A portion of our gas production are priced off of each of these, and as a result, our realized gas price of $5.40 was 114% of the daily spot average. That's pretty consistent with what we've seen in prior quarters, but was just 93% of the contract settlement price average. We recorded adjusted EBITDA of $77.6 million for the fourth quarter. That was up slightly from last quarter. Distributable cash flow for the quarter was $71.3 million, also up from last quarter. On the back of those results and the positive momentum going into 2022 that Tom mentioned, we were able to raise our distribution again to $0.27 per common unit. That's an 8% increase from last quarter.
Even with that increase, our distribution coverage for the quarter was 1.3 x, and we retained about $15 million of cash. For the full year, we generated $292 million of adjusted EBITDA from 38,000 BOE per day of total production. Distributions paid for the full year totaled $0.945 per unit, and we retained about $70 million for acquisitions and debt repayment. In conjunction with the earnings release, we put out our 2022 guidance yesterday. As we look forward to the full year of 2022, we forecast royalty production to be relatively flat to 2021 levels. We expect to see continued production gains in the Permian and Louisiana Haynesville plays, offset by the natural production declines in the legacy XTO and BP Shelby Trough wells that Tom discussed.
Given the expected ramp-up in drilling there by Aethon, we expect our Shelby Trough production to return to a growth path later this year. Working interest volumes will continue to decline into 2022, given the existing farm-out programs we have in place, including the one with Azul Resources, who has joined in the San Augustine Shelby Trough program as a new farm-out partner. We expect lease bonus, operating expense, and production costs to be roughly in line with 2021 levels. G&A is expected to increase slightly due to just normal cost inflation and some selective hires we've made to drive our organic growth initiatives forward. While we don't normally give distribution guidance, I will note that cash flows will benefit in 2022 from the step-up in our average hedged prices.

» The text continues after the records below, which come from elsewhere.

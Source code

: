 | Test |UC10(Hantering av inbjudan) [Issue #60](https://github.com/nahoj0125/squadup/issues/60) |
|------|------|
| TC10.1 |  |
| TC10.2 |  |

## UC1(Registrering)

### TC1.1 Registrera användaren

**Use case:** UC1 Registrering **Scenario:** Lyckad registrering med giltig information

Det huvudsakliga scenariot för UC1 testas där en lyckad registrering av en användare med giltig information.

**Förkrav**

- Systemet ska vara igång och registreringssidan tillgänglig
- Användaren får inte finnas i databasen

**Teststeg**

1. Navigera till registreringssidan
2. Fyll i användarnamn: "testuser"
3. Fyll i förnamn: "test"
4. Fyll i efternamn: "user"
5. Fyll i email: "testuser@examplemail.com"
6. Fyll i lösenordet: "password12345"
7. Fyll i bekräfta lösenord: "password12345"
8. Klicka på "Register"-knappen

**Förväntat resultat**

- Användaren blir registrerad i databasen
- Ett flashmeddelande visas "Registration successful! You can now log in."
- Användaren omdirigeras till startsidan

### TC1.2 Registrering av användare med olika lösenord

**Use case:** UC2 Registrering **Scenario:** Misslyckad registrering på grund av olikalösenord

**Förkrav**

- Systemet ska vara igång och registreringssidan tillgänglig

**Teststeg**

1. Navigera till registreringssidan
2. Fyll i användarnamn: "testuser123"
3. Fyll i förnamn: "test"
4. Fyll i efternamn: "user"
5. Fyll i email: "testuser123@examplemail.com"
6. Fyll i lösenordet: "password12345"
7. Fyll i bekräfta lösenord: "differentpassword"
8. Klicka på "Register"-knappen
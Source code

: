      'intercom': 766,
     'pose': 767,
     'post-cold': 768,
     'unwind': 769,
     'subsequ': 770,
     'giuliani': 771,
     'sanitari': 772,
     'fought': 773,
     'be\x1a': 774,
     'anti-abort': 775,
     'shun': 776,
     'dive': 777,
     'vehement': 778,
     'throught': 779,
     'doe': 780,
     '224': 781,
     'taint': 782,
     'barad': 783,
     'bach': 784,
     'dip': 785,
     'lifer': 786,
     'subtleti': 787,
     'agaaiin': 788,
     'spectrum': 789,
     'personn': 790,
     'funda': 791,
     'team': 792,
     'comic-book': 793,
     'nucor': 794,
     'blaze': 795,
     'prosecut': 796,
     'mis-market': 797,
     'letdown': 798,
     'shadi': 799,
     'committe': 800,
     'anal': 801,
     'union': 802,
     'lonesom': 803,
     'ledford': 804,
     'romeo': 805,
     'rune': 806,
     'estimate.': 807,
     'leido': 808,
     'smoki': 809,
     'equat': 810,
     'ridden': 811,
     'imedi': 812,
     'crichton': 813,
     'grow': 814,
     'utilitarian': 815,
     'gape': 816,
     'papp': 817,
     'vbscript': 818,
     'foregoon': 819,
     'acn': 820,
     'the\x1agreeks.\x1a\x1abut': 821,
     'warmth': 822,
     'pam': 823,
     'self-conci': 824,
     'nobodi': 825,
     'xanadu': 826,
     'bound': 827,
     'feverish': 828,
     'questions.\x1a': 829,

The fixed prices on our oil hedges move up by about 70% from 2021 levels, and the hedged gas prices increased by about 16%. As a final point, our balance sheet remains in great shape, and we have ample liquidity. We ended the year with $89 million drawn under our revolver, which has a $400 million borrowing base. As of Friday, that debt balance was down to $58 million in advance of paying the distribution, which happens tomorrow. With that, Chris, we will open the call up for questions.
Thank you, sir. As a reminder, to ask a question, you'll need to press star one on your telephone. To withdraw your question, please press pound key. Stand by as we compile the Q&A roster. Our first question comes from Leo Mariani of KeyBanc Capital Markets. Your line is open.
Hey, good morning, guys. A couple quick questions here for you. You clearly mentioned that you saw a really nice benefit in the fourth quarter due to, I guess, what appear to be sort of, you know, prior period adjustments. I know there's time lags between when you get the checks, you know, for the production when you actually have to book these, you know, volumes here. So could y'all quantify that here in the fourth quarter in terms of, you know, was it 1,000 barrels a day or just anything like that you could say in terms of kinda what was more prior period volumes versus kinda what the actual maybe run rate volumes were for the quarter here?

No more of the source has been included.